Exercise brief ▸ From the entries that follow, gather each line holding the word "when".

Stored entries:
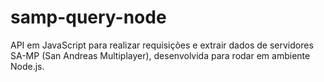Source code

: # samp-query-node
API em JavaScript para realizar requisições e extrair dados de servidores SA-MP (San Andreas Multiplayer), desenvolvida para rodar em ambiente Node.js.
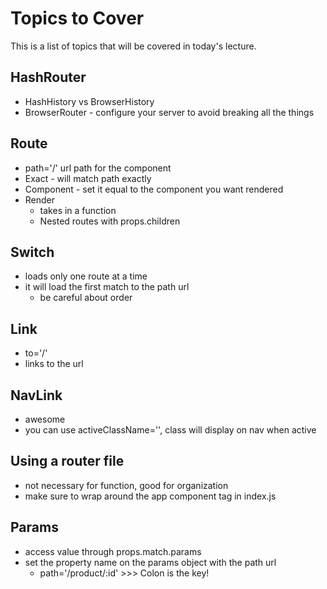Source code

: # Topics to Cover
This is a list of topics that will be covered in today's lecture.

## HashRouter
- HashHistory vs BrowserHistory
- BrowserRouter - configure your server to avoid breaking all the things

## Route
- path='/' url path for the component 
- Exact - will match path exactly 
- Component - set it equal to the component you want rendered
- Render
  - takes in a function
  - Nested routes with props.children

## Switch
- loads only one route at a time
- it will load the first match to the path url
  - be careful about order

## Link
- to='/'
- links to the url

## NavLink
- awesome
- you can use activeClassName='', class will display on nav when active

## Using a router file
- not necessary for function, good for organization
- make sure to wrap <HashRouter> around the app component tag in index.js

## Params
- access value through props.match.params
- set the property name on the params object with the path url
  - path='/product/:id' >>> Colon is the key!

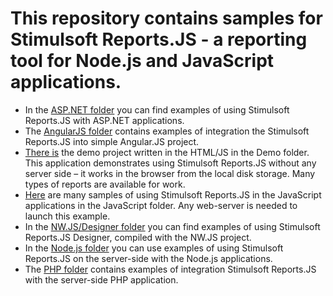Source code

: # This repository contains samples for Stimulsoft Reports.JS - a reporting tool for Node.js and JavaScript applications.

* In the [ASP.NET folder](https://github.com/stimulsoft/Samples-JS/tree/master/ASP.NET) you can find examples of using Stimulsoft Reports.JS with ASP.NET applications.
* The [AngularJS folder](https://github.com/stimulsoft/Samples-JS/tree/master/AngularJS) contains examples of integration the Stimulsoft Reports.JS into simple Angular.JS project.
* [There is](https://github.com/stimulsoft/Samples-JS/tree/master/Demo) the demo project written in the HTML/JS in the Demo folder. This application demonstrates using Stimulsoft Reports.JS without any server side – it works in the browser from the local disk storage. Many types of reports are available for work.
* [Here](https://github.com/stimulsoft/Samples-JS/tree/master/JavaScript) are many samples of using Stimulsoft Reports.JS in the JavaScript applications in the JavaScript folder. Any web-server is needed to launch this example.
* In the [NW.JS/Designer folder](https://github.com/stimulsoft/Samples-JS/tree/master/NW.JS/Designer) you can find examples of using Stimulsoft Reports.JS Designer, compiled with the NW.JS project.
* In the [Node.js folder](https://github.com/stimulsoft/Samples-JS/tree/master/Node.js) you can use examples of using Stimulsoft Reports.JS on the server-side with the Node.js applications.
* The [PHP folder](https://github.com/stimulsoft/Samples-JS/tree/master/PHP) contains examples of integration Stimulsoft Reports.JS with the server-side PHP application.
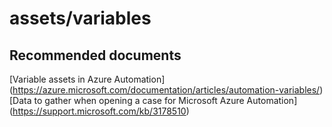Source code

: 
<properties
    pageTitle="assets/variables"
    description="32501570Assetsvariables"
    service="microsoft.azureautomation"
    resource="automationaccounts"
    authors="adoyle"
    displayorder="1"
    selfHelpType="generic"
    supportTopicIds="32501570"
    resourceTags=""
    productPesIds="15607"
    cloudEnvironments="public"
/>

# assets/variables


## **Recommended documents**
[Variable assets in Azure Automation]
(https://azure.microsoft.com/documentation/articles/automation-variables/) <br>
[Data to gather when opening a case for Microsoft Azure Automation]
(https://support.microsoft.com/kb/3178510)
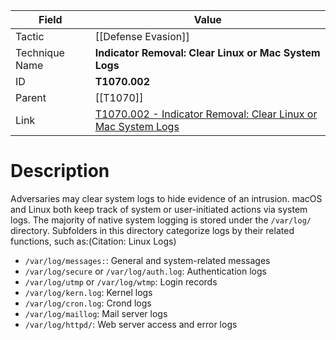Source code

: 
|Field|Value|
|---|---|
|Tactic|[[Defense Evasion]]|
|Technique Name|**Indicator Removal: Clear Linux or Mac System Logs**|
|ID|**T1070.002**|
|Parent|[[T1070]]|
|Link|[T1070.002 - Indicator Removal: Clear Linux or Mac System Logs](https://attack.mitre.org/techniques/T1070/002)|

# Description

Adversaries may clear system logs to hide evidence of an intrusion. macOS and Linux both keep track of system or user-initiated actions via system logs. The majority of native system logging is stored under the <code>/var/log/</code> directory. Subfolders in this directory categorize logs by their related functions, such as:(Citation: Linux Logs)

* <code>/var/log/messages:</code>: General and system-related messages
* <code>/var/log/secure</code> or <code>/var/log/auth.log</code>: Authentication logs
* <code>/var/log/utmp</code> or <code>/var/log/wtmp</code>: Login records
* <code>/var/log/kern.log</code>: Kernel logs
* <code>/var/log/cron.log</code>: Crond logs
* <code>/var/log/maillog</code>: Mail server logs
* <code>/var/log/httpd/</code>: Web server access and error logs
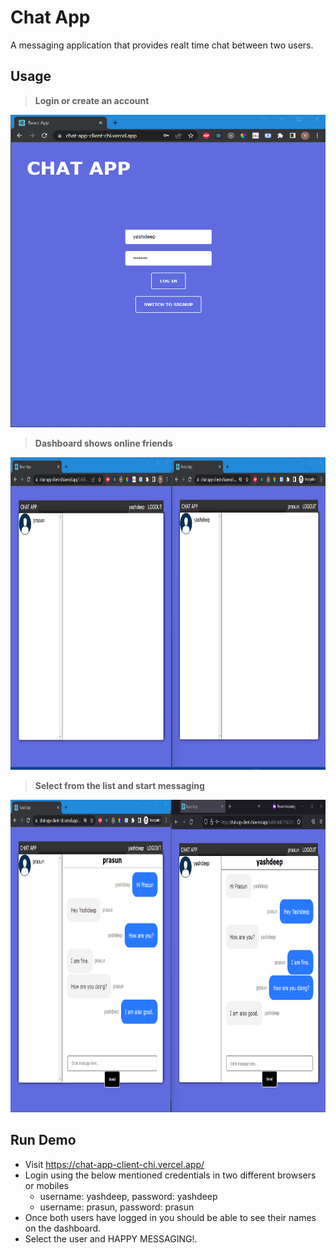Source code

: # Chat App

A messaging application that provides realt time chat between two users.

## Usage

> **Login or create an account**

<img height="500" width="800" src="https://raw.githubusercontent.com/yash-93/roc8-chat-app/main/pics/login.png">

> **Dashboard shows online friends**

<img height="500" width="800" src="https://raw.githubusercontent.com/yash-93/roc8-chat-app/main/pics/online%20list.png">

> **Select from the list and start messaging**

<img height="500" width="800" src="https://raw.githubusercontent.com/yash-93/roc8-chat-app/main/pics/chat.png">

## Run Demo

- Visit https://chat-app-client-chi.vercel.app/
- Login using the below mentioned credentials in two different browsers or mobiles
  - username: yashdeep, password: yashdeep
  - username: prasun, password: prasun
- Once both users have logged in you should be able to see their names on the dashboard.
- Select the user and HAPPY MESSAGING!.
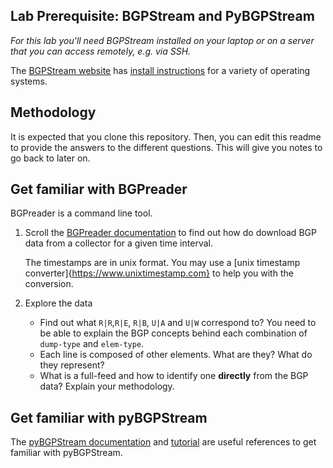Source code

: ## Lab Prerequisite: BGPStream and PyBGPStream

_For this lab you'll need BGPStream installed on your laptop or on a server that you can access remotely, e.g. via SSH._

The [BGPStream website](https://bgpstream.caida.org) has
[install instructions](http://bgpstream.caida.org/docs/install) for a variety of
operating systems.

## Methodology

It is expected that you clone this repository. Then, you can edit this readme to provide the answers to the different questions. This will give you notes to go back to later on.

## Get familiar with BGPreader

BGPreader is a command line tool. 

1. Scroll the [BGPreader documentation](https://bgpstream.caida.org/docs/tools/bgpreader) to find out how do download BGP data from a collector for a given time interval.

    The timestamps are in unix format. You may use a [unix timestamp converter]{https://www.unixtimestamp.com} to help you with the conversion.

2. Explore the data
    - Find out what ``R|R``,``R|E``, ``R|B``, ``U|A`` and ``U|W`` correspond to? You need to be able to explain the BGP concepts behind each combination of ``dump-type`` and ``elem-type``.
    - Each line is composed of other elements. What are they? What do they represent? 
    - What is a full-feed and how to identify one **directly** from the BGP data? Explain your methodology.

## Get familiar with pyBGPStream

The [pyBGPStream documentation](https://bgpstream.caida.org/docs/api/pybgpstream/_pybgpstream.html) and [tutorial](https://bgpstream.caida.org/docs/tutorials/pybgpstream) are useful references to get familiar with pyBGPStream. 
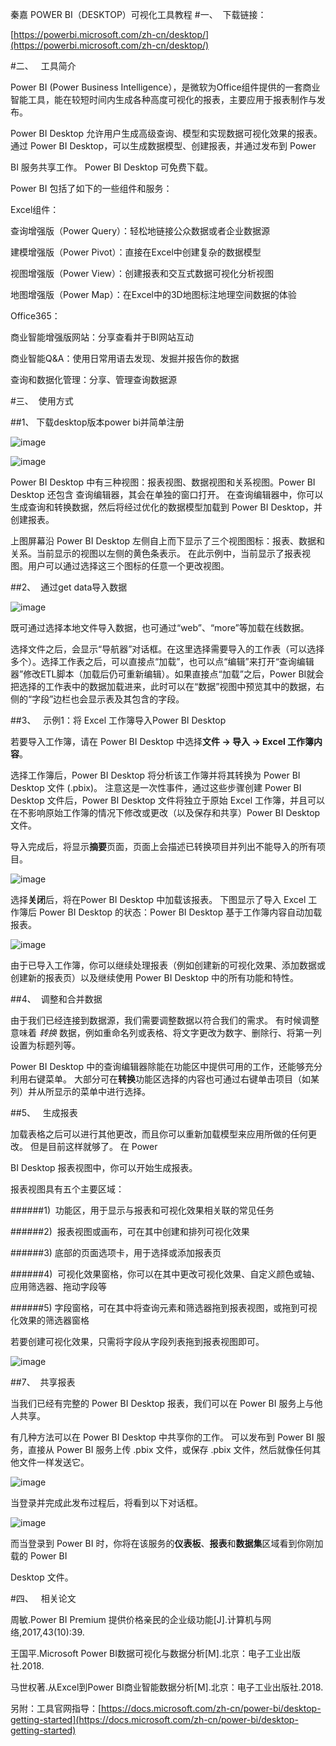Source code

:秦嘉 POWER BI（DESKTOP）可视化工具教程
#一、  下载链接：

[https://powerbi.microsoft.com/zh-cn/desktop/](https://powerbi.microsoft.com/zh-cn/desktop/)

#二、   工具简介

Power BI (Power Business Intelligence），是微软为Office组件提供的一套商业智能工具，能在较短时间内生成各种高度可视化的报表，主要应用于报表制作与发布。

Power BI Desktop 允许用户生成高级查询、模型和实现数据可视化效果的报表。 通过 Power BI Desktop，可以生成数据模型、创建报表，并通过发布到 Power

BI 服务共享工作。 Power BI Desktop 可免费下载。

Power BI 包括了如下的一些组件和服务：

Excel组件：

查询增强版（Power Query）：轻松地链接公众数据或者企业数据源

建模增强版（Power Pivot）：直接在Excel中创建复杂的数据模型

视图增强版（Power View）：创建报表和交互式数据可视化分析视图

地图增强版（Power Map）：在Excel中的3D地图标注地理空间数据的体验

Office365：

商业智能增强版网站：分享查看并于BI网站互动

商业智能Q&A：使用日常用语去发现、发掘并报告你的数据

查询和数据化管理：分享、管理查询数据源

#三、  使用方式

##1、 下载desktop版本power bi并简单注册

![image](http://upload-images.jianshu.io/upload_images/10432152-70f90ad5e99798f5.png?imageMogr2/auto-orient/strip%7CimageView2/2/w/1240)

![image](http://upload-images.jianshu.io/upload_images/10432152-11875a2ffe4fea6a.png?imageMogr2/auto-orient/strip%7CimageView2/2/w/1240)

Power BI Desktop 中有三种视图：报表视图、数据视图和关系视图。Power BI Desktop 还包含 查询编辑器，其会在单独的窗口打开。 在查询编辑器中，你可以生成查询和转换数据，然后将经过优化的数据模型加载到 Power BI Desktop，并创建报表。

上图屏幕沿 Power BI Desktop 左侧自上而下显示了三个视图图标：报表、数据和关系。当前显示的视图以左侧的黄色条表示。 在此示例中，当前显示了报表视图。用户可以通过选择这三个图标的任意一个更改视图。

##2、  通过get data导入数据

![image](http://upload-images.jianshu.io/upload_images/10432152-385d7320e2d587ed.png?imageMogr2/auto-orient/strip%7CimageView2/2/w/1240)

既可通过选择本地文件导入数据，也可通过“web”、“more”等加载在线数据。

选择文件之后，会显示“导航器”对话框。在这里选择需要导入的工作表（可以选择多个）。选择工作表之后，可以直接点“加载”，也可以点“编辑”来打开“查询编辑器”修改ETL脚本（加载后仍可重新编辑）。如果直接点“加载”之后，Power BI就会把选择的工作表中的数据加载进来，此时可以在“数据”视图中预览其中的数据，右侧的“字段”边栏也会显示表及其包含的字段。

##3、   示例1：将 Excel 工作簿导入Power BI Desktop

若要导入工作簿，请在 Power BI Desktop 中选择**文件 -> 导入 -> Excel 工作簿内容**。

选择工作簿后，Power BI Desktop 将分析该工作簿并将其转换为 Power BI Desktop 文件 (.pbix)。 注意这是一次性事件，通过这些步骤创建 Power BI Desktop 文件后，Power BI Desktop 文件将独立于原始 Excel 工作簿，并且可以在不影响原始工作簿的情况下修改或更改（以及保存和共享）Power BI Desktop 文件。

导入完成后，将显示**摘要**页面，页面上会描述已转换项目并列出不能导入的所有项目。

![image](http://upload-images.jianshu.io/upload_images/10432152-1b7efdace780d4e4.png?imageMogr2/auto-orient/strip%7CimageView2/2/w/1240)

选择**关闭**后，将在Power BI Desktop 中加载该报表。 下图显示了导入 Excel 工作簿后 Power BI Desktop 的状态：Power BI Desktop 基于工作簿内容自动加载报表。

![image](http://upload-images.jianshu.io/upload_images/10432152-774cdac467db820a.png?imageMogr2/auto-orient/strip%7CimageView2/2/w/1240)

由于已导入工作簿，你可以继续处理报表（例如创建新的可视化效果、添加数据或创建新的报表页）以及继续使用 Power BI Desktop 中的所有功能和特性。

##4、  调整和合并数据

由于我们已经连接到数据源，我们需要调整数据以符合我们的需求。 有时候调整意味着 *转换* 数据，例如重命名列或表格、将文字更改为数字、删除行、将第一列设置为标题列等。

Power BI Desktop 中的查询编辑器除能在功能区中提供可用的工作，还能够充分利用右键菜单。 大部分可在**转换**功能区选择的内容也可通过右键单击项目（如某列）并从所显示的菜单中进行选择。

##5、   生成报表

加载表格之后可以进行其他更改，而且你可以重新加载模型来应用所做的任何更改。 但是目前这样就够了。 在 Power

BI Desktop 报表视图中，你可以开始生成报表。

报表视图具有五个主要区域：

######1)  功能区，用于显示与报表和可视化效果相关联的常见任务

######2)  报表视图或画布，可在其中创建和排列可视化效果

######3) 底部的页面选项卡，用于选择或添加报表页

######4)  可视化效果窗格，你可以在其中更改可视化效果、自定义颜色或轴、应用筛选器、拖动字段等

######5) 字段窗格，可在其中将查询元素和筛选器拖到报表视图，或拖到可视化效果的筛选器窗格

若要创建可视化效果，只需将字段从字段列表拖到报表视图即可。


![image](http://upload-images.jianshu.io/upload_images/10432152-d4114d8e06da85e8.png?imageMogr2/auto-orient/strip%7CimageView2/2/w/1240)

##7、  共享报表

当我们已经有完整的 Power BI Desktop 报表，我们可以在 Power BI 服务上与他人共享。

有几种方法可以在 Power BI Desktop 中共享你的工作。 可以发布到 Power BI 服务，直接从 Power BI 服务上传 .pbix 文件，或保存 .pbix 文件，然后就像任何其他文件一样发送它。

![image](http://upload-images.jianshu.io/upload_images/10432152-28506aab5ed95908.png?imageMogr2/auto-orient/strip%7CimageView2/2/w/1240)

当登录并完成此发布过程后，将看到以下对话框。

![image](http://upload-images.jianshu.io/upload_images/10432152-e1e026fd8eb6c2ea.png?imageMogr2/auto-orient/strip%7CimageView2/2/w/1240)

而当登录到 Power BI 时，你将在该服务的**仪表板**、**报表**和**数据集**区域看到你刚加载的 Power BI

Desktop 文件。

#四、   相关论文

周敏.Power BI Premium 提供价格亲民的企业级功能[J].计算机与网络,2017,43(10):39.

王国平.Microsoft Power BI数据可视化与数据分析[M].北京：电子工业出版社.2018.

马世权著.从Excel到Power BI商业智能数据分析[M].北京：电子工业出版社.2018.

另附：工具官网指导：[https://docs.microsoft.com/zh-cn/power-bi/desktop-getting-started](https://docs.microsoft.com/zh-cn/power-bi/desktop-getting-started)
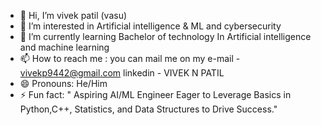 - 👋 Hi, I’m vivek patil (vasu)
- 👀 I’m interested in Artificial intelligence & ML and cybersecurity 
- 🌱 I’m currently learning Bachelor of technology In Artificial intelligence and machine learning 
- 📫 How to reach me : you can mail me on my
     e-mail - vivekp9442@gmail.com
     linkedin - VIVEK N PATIL
- 😄 Pronouns: He/Him
- ⚡ Fun fact: " Aspiring AI/ML Engineer Eager to Leverage Basics in Python,C++,
      Statistics, and Data Structures to Drive Success."

<!---
Vassuu143/Vassuu143 is a ✨ special ✨ repository because its `README.md` (this file) appears on your GitHub profile.
You can click the Preview link to take a look at your changes.
--->

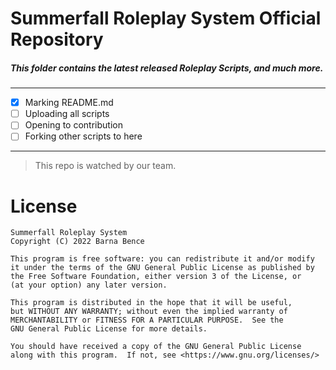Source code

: # Summerfall Roleplay System Official Repository
##### This folder contains the latest released Roleplay Scripts, and much more.
---
- [x] Marking README.md
- [ ] Uploading all scripts
- [ ] Opening to contribution
- [ ] Forking other scripts to here
---
> This repo is watched by our team.

# License

    Summerfall Roleplay System
    Copyright (C) 2022 Barna Bence

    This program is free software: you can redistribute it and/or modify
    it under the terms of the GNU General Public License as published by
    the Free Software Foundation, either version 3 of the License, or
    (at your option) any later version.

    This program is distributed in the hope that it will be useful,
    but WITHOUT ANY WARRANTY; without even the implied warranty of
    MERCHANTABILITY or FITNESS FOR A PARTICULAR PURPOSE.  See the
    GNU General Public License for more details.

    You should have received a copy of the GNU General Public License
    along with this program.  If not, see <https://www.gnu.org/licenses/>
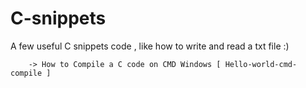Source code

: # C-snippets
A few useful C snippets code , like how to write and read a txt file :)

        -> How to Compile a C code on CMD Windows [ Hello-world-cmd-compile ]
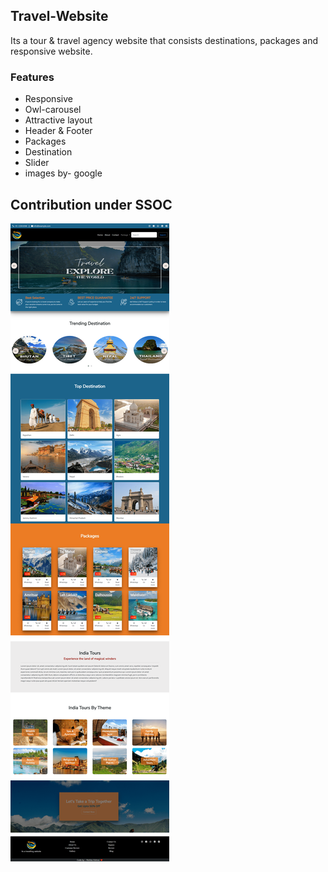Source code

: ## Travel-Website
Its a tour & travel agency website that consists destinations, packages and responsive website.

### Features 
- Responsive
- Owl-carousel 
- Attractive layout
- Header & Footer
- Packages 
- Destination
- Slider
- images by- google 

## Contribution under SSOC

![screenshot](screenshots.png)
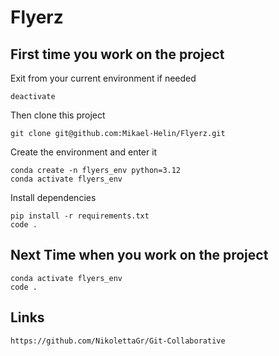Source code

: # Flyerz

## First time you work on the project

Exit from your current environment if needed

    deactivate

Then clone this project

    git clone git@github.com:Mikael-Helin/Flyerz.git

Create the environment and enter it

    conda create -n flyers_env python=3.12
    conda activate flyers_env

Install dependencies

    pip install -r requirements.txt
    code .

## Next Time when you work on the project

    conda activate flyers_env
    code .

## Links

    https://github.com/NikolettaGr/Git-Collaborative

Result for this exercise ▸
- you can use activeClassName='', class will display on nav when active
[Data to gather when opening a case for Microsoft Azure Automation]
## Next Time when you work on the project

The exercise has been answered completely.